Students were quick to connect innovation and a focus on sustainability to Mittelstand — a German focus on building its economy on a vibrant core of middle-size, privately-owned businesses, said senior marketing major Andrew Shirley.
“It is very important to their economy,” Shirley said. “Each company brought its environmental stewardship as an important point of pride.”
“The focus on sustainability is ingrained within the culture,” Kuck added. “There is not necessarily a cookie-cutter approach for each company, but they all definitely have it in mind throughout their daily operations.”
At international insurance company Allianz’s headquarters in Munich, students were wowed by the Silicon Valley-like campus, with cafeterias, gyms, and gardens. They were also impressed by the holistic approach to employee well-being and corporate stewardship, said Samantha Dilley, who is pursuing a bachelor’s degree in economics and ecology and plans to work in corporate sustainability.
“When we met with the team from Allianz, I think it was amazing because they had an entire wall showcasing their steps toward attaining sustainability,” Dilley said. “They were in a net zero facility, and they made gardens for people to walk around in, fresh food, vegetarian options, and a focus on wellness and health. Sustainability encompasses so much more than just the environment — sustainability is also about the welfare of the communities you’re serving and the governance you have in place to do that.”

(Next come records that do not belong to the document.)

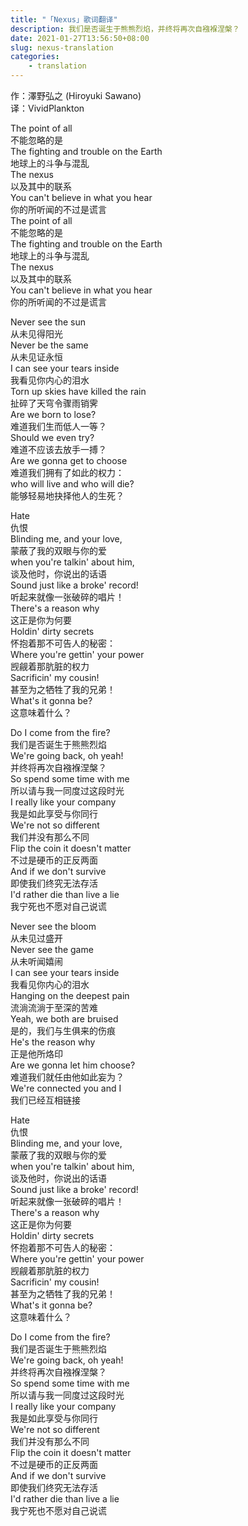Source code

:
 ```yaml
---
title: "「Nexus」歌词翻译"
description: 我们是否诞生于熊熊烈焰，并终将再次自襁褓涅槃？
date: 2021-01-27T13:56:50+08:00
slug: nexus-translation
categories:
    - translation
---
```


作：澤野弘之 (Hiroyuki Sawano)  
译：VividPlankton  

The point of all  
不能忽略的是  
The fighting and trouble on the Earth  
地球上的斗争与混乱  
The nexus  
以及其中的联系  
You can't believe in what you hear  
你的所听闻的不过是谎言  
The point of all  
不能忽略的是  
The fighting and trouble on the Earth  
地球上的斗争与混乱  
The nexus  
以及其中的联系  
You can't believe in what you hear  
你的所听闻的不过是谎言  

Never see the sun  
从未见得阳光  
Never be the same  
从未见证永恒  
I can see your tears inside  
我看见你内心的泪水  
Torn up skies have killed the rain  
扯碎了天穹令骤雨销霁  
Are we born to lose?  
难道我们生而低人一等？  
Should we even try?  
难道不应该去放手一搏？  
Are we gonna get to choose  
难道我们拥有了如此的权力：  
who will live and who will die?   
能够轻易地抉择他人的生死？  

Hate  
仇恨  
Blinding me, and your love,  
蒙蔽了我的双眼与你的爱  
when you're talkin' about him,  
谈及他时，你说出的话语  
Sound just like a broke' record!  
听起来就像一张破碎的唱片！  
There's a reason why  
这正是你为何要  
Holdin' dirty secrets  
怀抱着那不可告人的秘密：  
Where you're gettin' your power  
觊觎着那肮脏的权力  
Sacrificin' my cousin!  
甚至为之牺牲了我的兄弟！  
What's it gonna be?  
这意味着什么？  

Do I come from the fire?  
我们是否诞生于熊熊烈焰  
We're going back, oh yeah!  
并终将再次自襁褓涅槃？  
So spend some time with me  
所以请与我一同度过这段时光  
I really like your company  
我是如此享受与你同行  
We're not so different  
我们并没有那么不同  
Flip the coin it doesn't matter  
不过是硬币的正反两面  
And if we don't survive  
即使我们终究无法存活  
I'd rather die than live a lie  
我宁死也不愿对自己说谎  

Never see the bloom  
从未见过盛开  
Never see the game  
从未听闻嬉闹  
I can see your tears inside  
我看见你内心的泪水  
Hanging on the deepest pain  
流淌流淌于至深的苦难  
Yeah, we both are bruised  
是的，我们与生俱来的伤痕  
He's the reason why  
正是他所烙印  
Are we gonna let him choose?  
难道我们就任由他如此妄为？  
We're connected you and I  
我们已经互相链接  

Hate  
仇恨  
Blinding me, and your love,  
蒙蔽了我的双眼与你的爱  
when you're talkin' about him,  
谈及他时，你说出的话语  
Sound just like a broke' record!  
听起来就像一张破碎的唱片！  
There's a reason why  
这正是你为何要  
Holdin' dirty secrets  
怀抱着那不可告人的秘密：  
Where you're gettin' your power  
觊觎着那肮脏的权力  
Sacrificin' my cousin!  
甚至为之牺牲了我的兄弟！  
What's it gonna be?  
这意味着什么？  

Do I come from the fire?  
我们是否诞生于熊熊烈焰   
We're going back, oh yeah!  
并终将再次自襁褓涅槃？  
So spend some time with me  
所以请与我一同度过这段时光  
I really like your company  
我是如此享受与你同行  
We're not so different  
我们并没有那么不同  
Flip the coin it doesn't matter  
不过是硬币的正反两面  
And if we don't survive  
即使我们终究无法存活  
I'd rather die than live a lie  
我宁死也不愿对自己说谎  
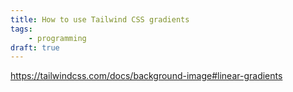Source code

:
 ```yaml
---
title: How to use Tailwind CSS gradients
tags:
    - programming
draft: true
---
```

https://tailwindcss.com/docs/background-image#linear-gradients
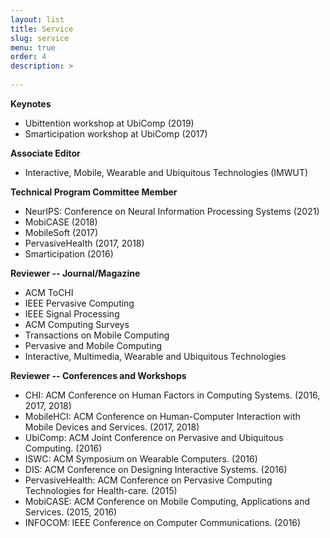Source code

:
 ```yaml
---
layout: list
title: Service
slug: service
menu: true
order: 4
description: >
  
---
```



<B>Keynotes</B>
* Ubittention workshop at UbiComp (2019)
* Smarticipation workshop at UbiComp (2017)


<B>Associate Editor</B>
* Interactive, Mobile, Wearable and Ubiquitous Technologies (IMWUT)

<B>Technical Program Committee Member</B>
* NeurIPS: Conference on Neural Information Processing Systems (2021)
* MobiCASE (2018) 
* MobileSoft (2017) 
* PervasiveHealth (2017, 2018)  
* Smarticipation (2016)

<B>Reviewer -- Journal/Magazine</B>
* ACM ToCHI
* IEEE Pervasive Computing
* IEEE Signal Processing
* ACM Computing Surveys
* Transactions on Mobile Computing
* Pervasive and Mobile Computing
* Interactive, Multimedia, Wearable and Ubiquitous Technologies

<B>Reviewer -- Conferences and Workshops</B>
* CHI: ACM Conference on Human Factors in Computing Systems. (2016, 2017, 2018) 
* MobileHCI: ACM Conference on Human-Computer Interaction with Mobile Devices and Services. (2017, 2018)
* UbiComp: ACM Joint Conference on Pervasive and Ubiquitous Computing. (2016) 
* ISWC: ACM Symposium on Wearable Computers. (2016)
* DIS: ACM Conference on Designing Interactive Systems. (2016)
* PervasiveHealth: ACM Conference on Pervasive Computing Technologies for Health-care. (2015)
* MobiCASE: ACM Conference on Mobile Computing, Applications and Services. (2015, 2016)
* INFOCOM: IEEE Conference on Computer Communications. (2016)


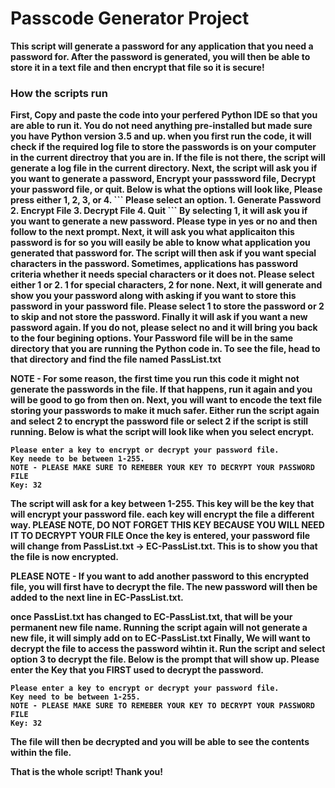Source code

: <h1>Passcode Generator Project</h1>
<b>
This script will generate a password for any application that you need a password for.
After the password is generated, you will then be able to store it in a text file and then encrypt that file so it is secure!
</b>

<h3>How the scripts run</h3>
<b>
First, Copy and paste the code into your perfered Python IDE so that you are able to run it.
You do not need anything pre-installed but made sure you have Python version 3.5 and up.
</b>

<b>
when you first run the code, it will check if the required log file to store the passwords is on your computer in the current directroy that you are in.
If the file is not there, the script will generate a log file in the current directory.
</b>
<b>
Next, the script will ask you if you want to generate a password, Encrypt your passsword file, Decrypt your password file, or quit.
Below is what the options will look like, Please press either 1, 2, 3, or 4.
```
Please select an option.     
1. Generate Password
2. Encrypt File
3. Decrypt File
4. Quit
```
</b>
<b>
By selecting 1, it will ask you if you want to generate a new password.  Please type in yes or no and then follow to the next prompt.
Next, it will ask you what applicaiton this password is for so you will easily be able to know what application you generated that password for.
The script will then ask if you want special characters in the password.  Sometimes, applications has password criteria whether it needs special characters or it does not. Please select either 1 or 2.  1 for special characters, 2 for none.
Next, it will generate and show you your password along with asking if you want to store this password in your password file.
Please select 1 to store the password or 2 to skip and not store the password.
Finally it will ask if you want a new password again.  If you do not, please select no and it will bring you back to the four begining options.
Your Password file will be in the same directory that you are running the Python code in. To see the file, head to that directory and find the file named PassList.txt

NOTE - For some reason, the first time you run this code it might not generate the passwords in the file.  If that happens, run it again and you will be good to go from then on.
</b>
<b>
Next, you will want to encode the text file storing your passwords to make it much safer.  Either run the script again and select 2 to encrypt the password file or select 2 if the script is still running.
Below is what the script will look like when you select encrypt.
```
Please enter a key to encrypt or decrypt your password file.
Key neede to be between 1-255.
NOTE - PLEASE MAKE SURE TO REMEBER YOUR KEY TO DECRYPT YOUR PASSWORD FILE
Key: 32
```
The script will ask for a key between 1-255.  This key will be the key that will encrypt your password file.  each key will encrypt the file a different way.
PLEASE NOTE, DO NOT FORGET THIS KEY BECAUSE YOU WILL NEED IT TO DECRYPT YOUR FILE
Once the key is entered, your password file will change from PassList.txt -> EC-PassList.txt.  This is to show you that the file is now encrypted.

PLEASE NOTE - If you want to add another password to this encrypted file, you will first have to decrypt the file. The new password will then be added to the next line in EC-PassList.txt.

once PassList.txt has changed to EC-PassList.txt, that will be your permanent new file name.  Running the script again will not generate a new file, it will simply add on to EC-PassList.txt
</b>
<b>
Finally, We will want to decrypt the file to access the password wihtin it.  Run the script and select option 3 to decrypt the file.  Below is the prompt that will show up.  Please enter the Key that you FIRST used to decrypt the password.
```
Please enter a key to encrypt or decrypt your password file.
Key need to be between 1-255.
NOTE - PLEASE MAKE SURE TO REMEBER YOUR KEY TO DECRYPT YOUR PASSWORD FILE
Key: 32
```
The file will then be decrypted and you will be able to see the contents within the file.

That is the whole script! Thank you!
</b>
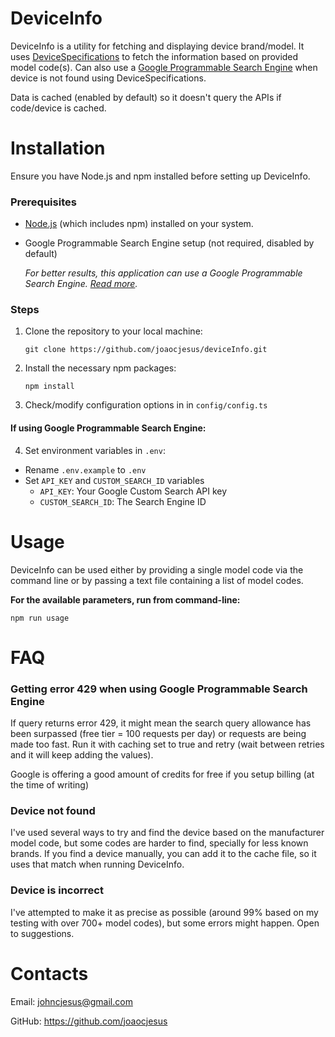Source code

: # DeviceInfo

DeviceInfo is a utility for fetching and displaying device brand/model.
It uses [DeviceSpecifications](https://www.devicespecifications.com) to fetch the information based on provided model code(s).
Can also use a [Google Programmable Search Engine](https://support.google.com/programmable-search) when device is not found using DeviceSpecifications.

Data is cached (enabled by default) so it doesn't query the APIs if code/device is cached.

# Installation
Ensure you have Node.js and npm installed before setting up DeviceInfo.

### Prerequisites

- [Node.js](https://nodejs.org/en/download/) (which includes npm) installed on your system.
- Google Programmable Search Engine setup (not required, disabled by default)

   *For better results, this application can use a Google Programmable Search Engine. [Read more](https://support.google.com/programmable-search/answer/4513751).*

### Steps

1. Clone the repository to your local machine:
   ```
   git clone https://github.com/joaocjesus/deviceInfo.git
   ```
2. Install the necessary npm packages:
   ```
   npm install
   ```
3. Check/modify configuration options in in `config/config.ts`


#### If using Google Programmable Search Engine:

4. Set environment variables in `.env`:
- Rename `.env.example` to `.env`
- Set `API_KEY` and `CUSTOM_SEARCH_ID` variables
   - `API_KEY`: Your Google Custom Search API key
   - `CUSTOM_SEARCH_ID`: The Search Engine ID


# Usage
DeviceInfo can be used either by providing a single model code via the command line or by passing a text file containing a list of model codes.

**For the available parameters, run from command-line:**
```
npm run usage
```

# FAQ

### Getting error 429 when using Google Programmable Search Engine
   
If query returns error 429, it might mean the search query allowance has been surpassed (free tier = 100 requests per day) or requests are being made too fast. Run it with caching set to true and retry (wait between retries and it will keep adding the values).

Google is offering a good amount of credits for free if you setup billing (at the time of writing)

### Device not found

I've used several ways to try and find the device based on the manufacturer model code, but some codes are harder to find, specially for less known brands.
If you find a device manually, you can add it to the cache file, so it uses that match when running DeviceInfo.

### Device is incorrect

I've attempted to make it as precise as possible (around 99% based on my testing with over 700+ model codes), but some errors might happen. Open to suggestions.

# Contacts

Email: johncjesus@gmail.com

GitHub: https://github.com/joaocjesus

Seeing how small habits — such as meticulous recycling and future-focused planning — affected the economy may be one of his biggest takeaways, Kuck said.
When he returns to Athens this fall, he will jump back into his UGA Institute of Leadership Advancement service project to develop a plan for electric vehicle charging infrastructure in Georgia. Seeing the power of habits in action gave him new hope for that project.
He plans to combine what he learned at his internship — working for an electrified railway safety startup — with everything he gleaned from tours of businesses and watching his German colleagues go about their daily lives to elevate his team’s plans for EV charging networks.
“If we start by changing those little habits in our daily life, we have the potential to foster substantial change in the world,” Kuck said.